> [What you will do] Work out how many lines of the entries have the word "software" in them. Respond with that number only.
──────── Input for this task
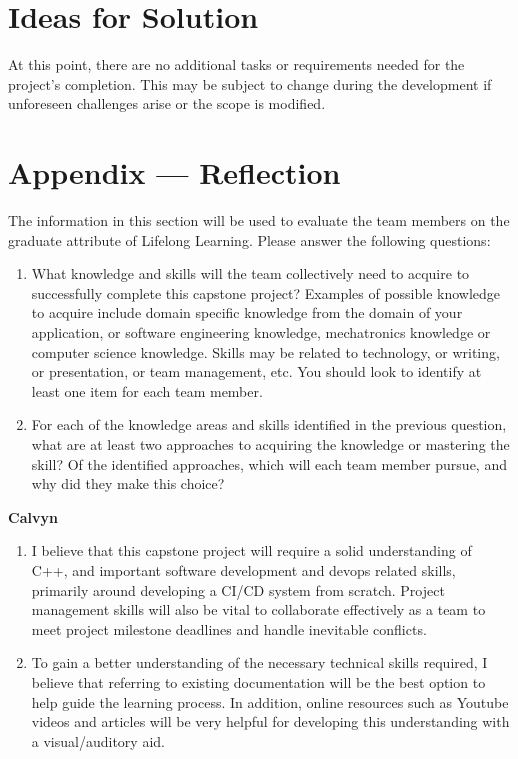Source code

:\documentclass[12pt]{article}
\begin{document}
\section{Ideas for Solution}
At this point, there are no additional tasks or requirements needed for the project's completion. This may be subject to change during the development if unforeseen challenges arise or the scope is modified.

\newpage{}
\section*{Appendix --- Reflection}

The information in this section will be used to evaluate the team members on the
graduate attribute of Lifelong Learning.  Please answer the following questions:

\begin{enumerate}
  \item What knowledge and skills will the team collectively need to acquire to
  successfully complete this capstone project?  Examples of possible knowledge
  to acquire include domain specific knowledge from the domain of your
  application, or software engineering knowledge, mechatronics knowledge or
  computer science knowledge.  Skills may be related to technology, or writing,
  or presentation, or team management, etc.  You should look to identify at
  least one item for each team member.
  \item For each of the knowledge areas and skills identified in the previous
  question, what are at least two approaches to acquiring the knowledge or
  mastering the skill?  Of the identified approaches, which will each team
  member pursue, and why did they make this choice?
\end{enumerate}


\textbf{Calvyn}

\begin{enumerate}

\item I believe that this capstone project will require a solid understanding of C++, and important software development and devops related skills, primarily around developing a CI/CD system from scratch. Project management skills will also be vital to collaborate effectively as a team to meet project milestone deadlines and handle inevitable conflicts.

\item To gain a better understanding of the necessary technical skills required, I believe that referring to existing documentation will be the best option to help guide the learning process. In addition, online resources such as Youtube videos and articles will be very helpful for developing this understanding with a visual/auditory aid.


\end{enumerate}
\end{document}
────────────────
──────── Input for this task
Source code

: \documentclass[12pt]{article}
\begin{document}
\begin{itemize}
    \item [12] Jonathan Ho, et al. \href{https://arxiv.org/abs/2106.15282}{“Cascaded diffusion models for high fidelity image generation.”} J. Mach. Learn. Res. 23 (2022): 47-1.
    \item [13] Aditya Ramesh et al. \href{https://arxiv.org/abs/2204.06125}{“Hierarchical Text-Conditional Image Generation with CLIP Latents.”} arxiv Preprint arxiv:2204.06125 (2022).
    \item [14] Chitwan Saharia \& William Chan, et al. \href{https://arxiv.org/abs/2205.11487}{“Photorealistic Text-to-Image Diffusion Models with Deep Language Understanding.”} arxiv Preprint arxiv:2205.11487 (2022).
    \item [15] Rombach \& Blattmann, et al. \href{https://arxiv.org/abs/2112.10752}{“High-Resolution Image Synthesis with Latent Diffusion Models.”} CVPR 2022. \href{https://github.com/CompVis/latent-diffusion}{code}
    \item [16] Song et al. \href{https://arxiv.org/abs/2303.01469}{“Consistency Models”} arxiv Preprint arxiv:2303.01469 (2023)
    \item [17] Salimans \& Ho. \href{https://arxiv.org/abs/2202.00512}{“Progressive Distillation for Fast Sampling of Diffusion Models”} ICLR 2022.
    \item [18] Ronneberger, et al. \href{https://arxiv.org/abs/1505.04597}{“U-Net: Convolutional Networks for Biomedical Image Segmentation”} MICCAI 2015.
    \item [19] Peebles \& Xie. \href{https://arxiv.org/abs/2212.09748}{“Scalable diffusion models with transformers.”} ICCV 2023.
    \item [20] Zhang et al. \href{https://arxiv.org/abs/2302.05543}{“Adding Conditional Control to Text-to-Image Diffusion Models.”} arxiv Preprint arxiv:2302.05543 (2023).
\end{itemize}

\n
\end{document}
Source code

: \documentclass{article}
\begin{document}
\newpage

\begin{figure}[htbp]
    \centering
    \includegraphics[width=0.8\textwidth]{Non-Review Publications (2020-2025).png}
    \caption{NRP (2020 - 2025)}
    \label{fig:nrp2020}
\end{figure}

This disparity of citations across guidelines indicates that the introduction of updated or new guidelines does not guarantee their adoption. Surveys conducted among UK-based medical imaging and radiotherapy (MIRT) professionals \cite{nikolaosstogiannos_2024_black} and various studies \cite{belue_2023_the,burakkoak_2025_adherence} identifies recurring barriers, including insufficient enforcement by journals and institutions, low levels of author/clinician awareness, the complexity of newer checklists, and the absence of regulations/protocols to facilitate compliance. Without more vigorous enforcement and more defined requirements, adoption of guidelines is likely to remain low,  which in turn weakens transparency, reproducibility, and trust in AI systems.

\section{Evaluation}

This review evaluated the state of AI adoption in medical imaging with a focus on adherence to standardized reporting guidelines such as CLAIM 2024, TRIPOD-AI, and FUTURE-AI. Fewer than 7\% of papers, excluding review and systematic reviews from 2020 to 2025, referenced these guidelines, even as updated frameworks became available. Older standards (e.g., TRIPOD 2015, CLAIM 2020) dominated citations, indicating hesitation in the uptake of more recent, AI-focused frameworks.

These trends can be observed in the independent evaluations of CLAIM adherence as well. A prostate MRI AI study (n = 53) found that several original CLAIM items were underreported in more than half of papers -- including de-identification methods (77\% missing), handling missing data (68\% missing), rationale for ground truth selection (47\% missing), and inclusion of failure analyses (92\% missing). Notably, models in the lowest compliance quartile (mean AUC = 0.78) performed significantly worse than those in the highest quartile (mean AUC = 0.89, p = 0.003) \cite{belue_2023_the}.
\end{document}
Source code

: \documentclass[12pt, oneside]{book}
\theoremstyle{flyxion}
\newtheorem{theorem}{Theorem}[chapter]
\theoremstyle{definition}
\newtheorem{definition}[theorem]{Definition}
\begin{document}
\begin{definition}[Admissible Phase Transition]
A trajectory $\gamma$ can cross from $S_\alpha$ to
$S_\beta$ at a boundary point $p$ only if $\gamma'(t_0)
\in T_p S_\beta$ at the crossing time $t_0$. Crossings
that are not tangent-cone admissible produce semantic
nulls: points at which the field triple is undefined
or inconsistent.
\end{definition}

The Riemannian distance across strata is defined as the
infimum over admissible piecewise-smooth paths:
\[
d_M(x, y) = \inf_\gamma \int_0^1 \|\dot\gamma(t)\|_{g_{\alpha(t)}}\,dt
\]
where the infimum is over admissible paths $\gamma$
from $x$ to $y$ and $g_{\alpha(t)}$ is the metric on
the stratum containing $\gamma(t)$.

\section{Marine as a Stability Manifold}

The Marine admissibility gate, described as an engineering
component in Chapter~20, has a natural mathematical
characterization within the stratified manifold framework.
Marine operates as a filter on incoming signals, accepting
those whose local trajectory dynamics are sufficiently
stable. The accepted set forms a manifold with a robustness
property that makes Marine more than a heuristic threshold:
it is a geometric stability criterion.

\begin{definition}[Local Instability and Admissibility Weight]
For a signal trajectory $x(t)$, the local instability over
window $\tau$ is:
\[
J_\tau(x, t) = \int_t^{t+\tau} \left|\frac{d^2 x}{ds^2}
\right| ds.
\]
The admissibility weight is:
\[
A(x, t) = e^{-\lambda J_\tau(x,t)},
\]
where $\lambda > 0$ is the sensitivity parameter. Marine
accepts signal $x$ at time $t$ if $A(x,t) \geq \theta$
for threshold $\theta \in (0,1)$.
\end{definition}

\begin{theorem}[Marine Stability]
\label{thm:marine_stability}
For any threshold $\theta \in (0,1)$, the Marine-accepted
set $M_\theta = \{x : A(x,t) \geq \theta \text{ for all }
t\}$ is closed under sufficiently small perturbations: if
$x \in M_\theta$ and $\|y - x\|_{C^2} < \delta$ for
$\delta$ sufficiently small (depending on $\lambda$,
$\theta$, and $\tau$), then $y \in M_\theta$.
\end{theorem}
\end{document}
────────────────
──────── Input for this task
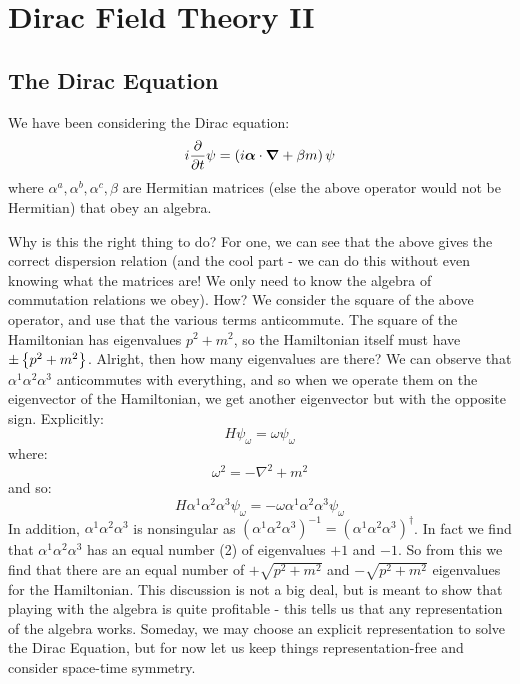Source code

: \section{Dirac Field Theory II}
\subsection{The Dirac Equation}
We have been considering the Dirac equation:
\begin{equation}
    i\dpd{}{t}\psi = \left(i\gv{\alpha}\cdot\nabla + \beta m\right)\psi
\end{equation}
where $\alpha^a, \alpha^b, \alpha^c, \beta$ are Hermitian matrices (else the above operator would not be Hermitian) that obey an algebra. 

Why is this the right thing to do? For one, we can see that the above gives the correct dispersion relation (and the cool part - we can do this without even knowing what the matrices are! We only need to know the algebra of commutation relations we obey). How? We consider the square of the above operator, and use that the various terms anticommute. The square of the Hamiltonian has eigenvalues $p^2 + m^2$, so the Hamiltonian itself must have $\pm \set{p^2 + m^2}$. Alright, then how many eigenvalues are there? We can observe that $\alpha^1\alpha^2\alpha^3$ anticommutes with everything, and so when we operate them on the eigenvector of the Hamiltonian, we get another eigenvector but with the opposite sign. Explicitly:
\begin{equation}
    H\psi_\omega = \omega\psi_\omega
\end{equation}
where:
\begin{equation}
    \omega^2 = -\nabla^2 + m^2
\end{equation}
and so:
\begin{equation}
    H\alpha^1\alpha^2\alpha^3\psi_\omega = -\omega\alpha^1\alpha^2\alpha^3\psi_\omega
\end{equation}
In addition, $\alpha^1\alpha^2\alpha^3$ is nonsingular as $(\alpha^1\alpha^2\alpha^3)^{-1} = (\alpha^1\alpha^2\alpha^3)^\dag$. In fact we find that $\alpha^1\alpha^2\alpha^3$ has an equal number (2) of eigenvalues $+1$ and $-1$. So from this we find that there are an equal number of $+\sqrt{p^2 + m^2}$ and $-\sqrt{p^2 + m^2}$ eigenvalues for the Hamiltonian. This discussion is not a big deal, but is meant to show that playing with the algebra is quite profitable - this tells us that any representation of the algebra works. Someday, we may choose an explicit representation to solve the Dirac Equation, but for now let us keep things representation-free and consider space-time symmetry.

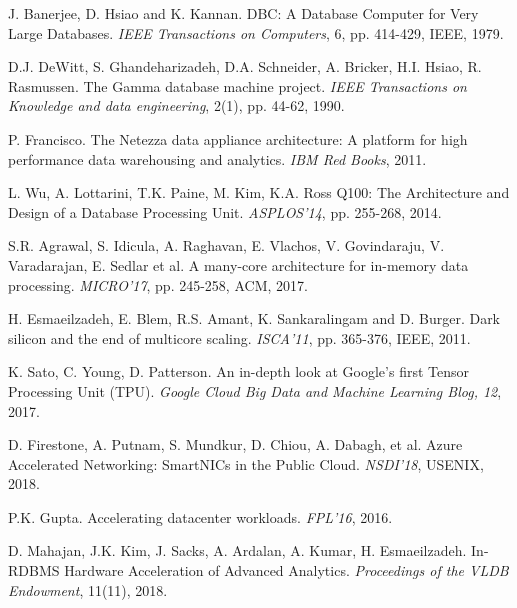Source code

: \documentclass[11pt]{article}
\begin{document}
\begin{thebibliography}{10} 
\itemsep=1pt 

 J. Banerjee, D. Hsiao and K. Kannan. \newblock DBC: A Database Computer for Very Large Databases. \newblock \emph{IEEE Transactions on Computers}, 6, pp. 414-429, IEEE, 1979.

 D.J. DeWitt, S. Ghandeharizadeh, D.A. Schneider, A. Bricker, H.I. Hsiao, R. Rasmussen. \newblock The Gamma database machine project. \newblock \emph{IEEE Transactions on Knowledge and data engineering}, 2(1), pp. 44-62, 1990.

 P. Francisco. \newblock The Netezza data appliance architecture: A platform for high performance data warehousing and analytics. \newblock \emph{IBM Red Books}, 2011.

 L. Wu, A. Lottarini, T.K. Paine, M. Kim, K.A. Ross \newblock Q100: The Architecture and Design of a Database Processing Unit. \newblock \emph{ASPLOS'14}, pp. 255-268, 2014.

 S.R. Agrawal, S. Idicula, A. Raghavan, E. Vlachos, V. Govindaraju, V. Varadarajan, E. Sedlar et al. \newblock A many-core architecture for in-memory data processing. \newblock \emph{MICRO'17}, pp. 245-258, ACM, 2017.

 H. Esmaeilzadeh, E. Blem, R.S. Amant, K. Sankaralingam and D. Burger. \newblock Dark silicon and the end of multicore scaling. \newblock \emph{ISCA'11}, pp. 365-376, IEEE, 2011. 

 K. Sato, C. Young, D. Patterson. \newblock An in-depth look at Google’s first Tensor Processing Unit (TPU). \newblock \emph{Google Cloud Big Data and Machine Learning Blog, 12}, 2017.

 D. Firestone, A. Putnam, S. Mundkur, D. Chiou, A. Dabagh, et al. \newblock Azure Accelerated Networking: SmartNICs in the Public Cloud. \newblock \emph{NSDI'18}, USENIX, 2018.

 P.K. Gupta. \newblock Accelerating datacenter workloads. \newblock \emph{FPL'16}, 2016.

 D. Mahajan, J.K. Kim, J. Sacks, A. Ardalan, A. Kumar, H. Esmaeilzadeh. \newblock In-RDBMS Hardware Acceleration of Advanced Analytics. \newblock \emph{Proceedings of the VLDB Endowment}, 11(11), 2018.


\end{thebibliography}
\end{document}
────────────────
> [Answer space] 2